● Instructions for the task
Pull out of the data below the stretch of lines bounded by the one containing "48 | 0 | 6 | 54 |" and the one containing "3 | 20 | 702 |", both bounds included, unchanged.

● Data shown
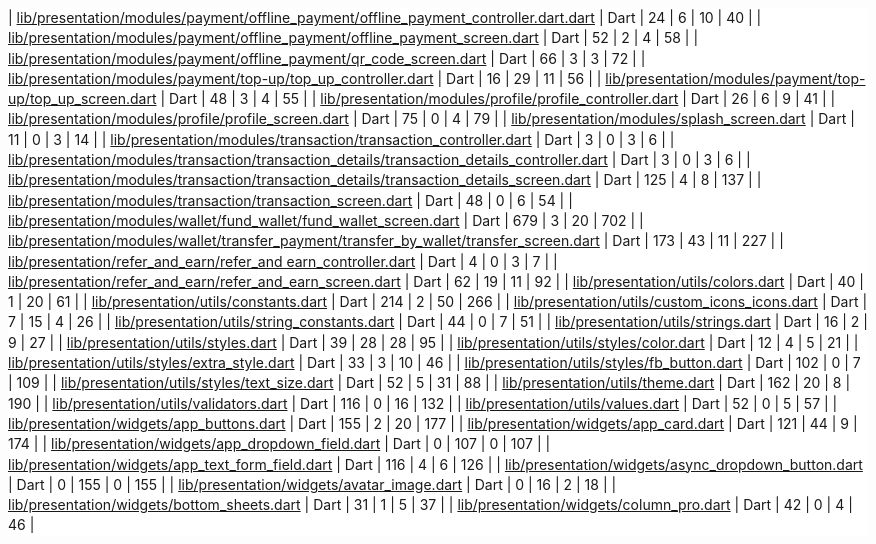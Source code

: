 | [lib/presentation/modules/payment/offline\_payment/offline\_payment\_controller.dart.dart](/lib/presentation/modules/payment/offline_payment/offline_payment_controller.dart.dart) | Dart | 24 | 6 | 10 | 40 |
| [lib/presentation/modules/payment/offline\_payment/offline\_payment\_screen.dart](/lib/presentation/modules/payment/offline_payment/offline_payment_screen.dart) | Dart | 52 | 2 | 4 | 58 |
| [lib/presentation/modules/payment/offline\_payment/qr\_code\_screen.dart](/lib/presentation/modules/payment/offline_payment/qr_code_screen.dart) | Dart | 66 | 3 | 3 | 72 |
| [lib/presentation/modules/payment/top-up/top\_up\_controller.dart](/lib/presentation/modules/payment/top-up/top_up_controller.dart) | Dart | 16 | 29 | 11 | 56 |
| [lib/presentation/modules/payment/top-up/top\_up\_screen.dart](/lib/presentation/modules/payment/top-up/top_up_screen.dart) | Dart | 48 | 3 | 4 | 55 |
| [lib/presentation/modules/profile/profile\_controller.dart](/lib/presentation/modules/profile/profile_controller.dart) | Dart | 26 | 6 | 9 | 41 |
| [lib/presentation/modules/profile/profile\_screen.dart](/lib/presentation/modules/profile/profile_screen.dart) | Dart | 75 | 0 | 4 | 79 |
| [lib/presentation/modules/splash\_screen.dart](/lib/presentation/modules/splash_screen.dart) | Dart | 11 | 0 | 3 | 14 |
| [lib/presentation/modules/transaction/transaction\_controller.dart](/lib/presentation/modules/transaction/transaction_controller.dart) | Dart | 3 | 0 | 3 | 6 |
| [lib/presentation/modules/transaction/transaction\_details/transaction\_details\_controller.dart](/lib/presentation/modules/transaction/transaction_details/transaction_details_controller.dart) | Dart | 3 | 0 | 3 | 6 |
| [lib/presentation/modules/transaction/transaction\_details/transaction\_details\_screen.dart](/lib/presentation/modules/transaction/transaction_details/transaction_details_screen.dart) | Dart | 125 | 4 | 8 | 137 |
| [lib/presentation/modules/transaction/transaction\_screen.dart](/lib/presentation/modules/transaction/transaction_screen.dart) | Dart | 48 | 0 | 6 | 54 |
| [lib/presentation/modules/wallet/fund\_wallet/fund\_wallet\_screen.dart](/lib/presentation/modules/wallet/fund_wallet/fund_wallet_screen.dart) | Dart | 679 | 3 | 20 | 702 |
| [lib/presentation/modules/wallet/transfer\_payment/transfer\_by\_wallet/transfer\_screen.dart](/lib/presentation/modules/wallet/transfer_payment/transfer_by_wallet/transfer_screen.dart) | Dart | 173 | 43 | 11 | 227 |
| [lib/presentation/refer\_and\_earn/refer\_and earn\_controller.dart](/lib/presentation/refer_and_earn/refer_and%20earn_controller.dart) | Dart | 4 | 0 | 3 | 7 |
| [lib/presentation/refer\_and\_earn/refer\_and\_earn\_screen.dart](/lib/presentation/refer_and_earn/refer_and_earn_screen.dart) | Dart | 62 | 19 | 11 | 92 |
| [lib/presentation/utils/colors.dart](/lib/presentation/utils/colors.dart) | Dart | 40 | 1 | 20 | 61 |
| [lib/presentation/utils/constants.dart](/lib/presentation/utils/constants.dart) | Dart | 214 | 2 | 50 | 266 |
| [lib/presentation/utils/custom\_icons\_icons.dart](/lib/presentation/utils/custom_icons_icons.dart) | Dart | 7 | 15 | 4 | 26 |
| [lib/presentation/utils/string\_constants.dart](/lib/presentation/utils/string_constants.dart) | Dart | 44 | 0 | 7 | 51 |
| [lib/presentation/utils/strings.dart](/lib/presentation/utils/strings.dart) | Dart | 16 | 2 | 9 | 27 |
| [lib/presentation/utils/styles.dart](/lib/presentation/utils/styles.dart) | Dart | 39 | 28 | 28 | 95 |
| [lib/presentation/utils/styles/color.dart](/lib/presentation/utils/styles/color.dart) | Dart | 12 | 4 | 5 | 21 |
| [lib/presentation/utils/styles/extra\_style.dart](/lib/presentation/utils/styles/extra_style.dart) | Dart | 33 | 3 | 10 | 46 |
| [lib/presentation/utils/styles/fb\_button.dart](/lib/presentation/utils/styles/fb_button.dart) | Dart | 102 | 0 | 7 | 109 |
| [lib/presentation/utils/styles/text\_size.dart](/lib/presentation/utils/styles/text_size.dart) | Dart | 52 | 5 | 31 | 88 |
| [lib/presentation/utils/theme.dart](/lib/presentation/utils/theme.dart) | Dart | 162 | 20 | 8 | 190 |
| [lib/presentation/utils/validators.dart](/lib/presentation/utils/validators.dart) | Dart | 116 | 0 | 16 | 132 |
| [lib/presentation/utils/values.dart](/lib/presentation/utils/values.dart) | Dart | 52 | 0 | 5 | 57 |
| [lib/presentation/widgets/app\_buttons.dart](/lib/presentation/widgets/app_buttons.dart) | Dart | 155 | 2 | 20 | 177 |
| [lib/presentation/widgets/app\_card.dart](/lib/presentation/widgets/app_card.dart) | Dart | 121 | 44 | 9 | 174 |
| [lib/presentation/widgets/app\_dropdown\_field.dart](/lib/presentation/widgets/app_dropdown_field.dart) | Dart | 0 | 107 | 0 | 107 |
| [lib/presentation/widgets/app\_text\_form\_field.dart](/lib/presentation/widgets/app_text_form_field.dart) | Dart | 116 | 4 | 6 | 126 |
| [lib/presentation/widgets/async\_dropdown\_button.dart](/lib/presentation/widgets/async_dropdown_button.dart) | Dart | 0 | 155 | 0 | 155 |
| [lib/presentation/widgets/avatar\_image.dart](/lib/presentation/widgets/avatar_image.dart) | Dart | 0 | 16 | 2 | 18 |
| [lib/presentation/widgets/bottom\_sheets.dart](/lib/presentation/widgets/bottom_sheets.dart) | Dart | 31 | 1 | 5 | 37 |
| [lib/presentation/widgets/column\_pro.dart](/lib/presentation/widgets/column_pro.dart) | Dart | 42 | 0 | 4 | 46 |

● Output
| [lib/presentation/modules/transaction/transaction\_screen.dart](/lib/presentation/modules/transaction/transaction_screen.dart) | Dart | 48 | 0 | 6 | 54 |
| [lib/presentation/modules/wallet/fund\_wallet/fund\_wallet\_screen.dart](/lib/presentation/modules/wallet/fund_wallet/fund_wallet_screen.dart) | Dart | 679 | 3 | 20 | 702 |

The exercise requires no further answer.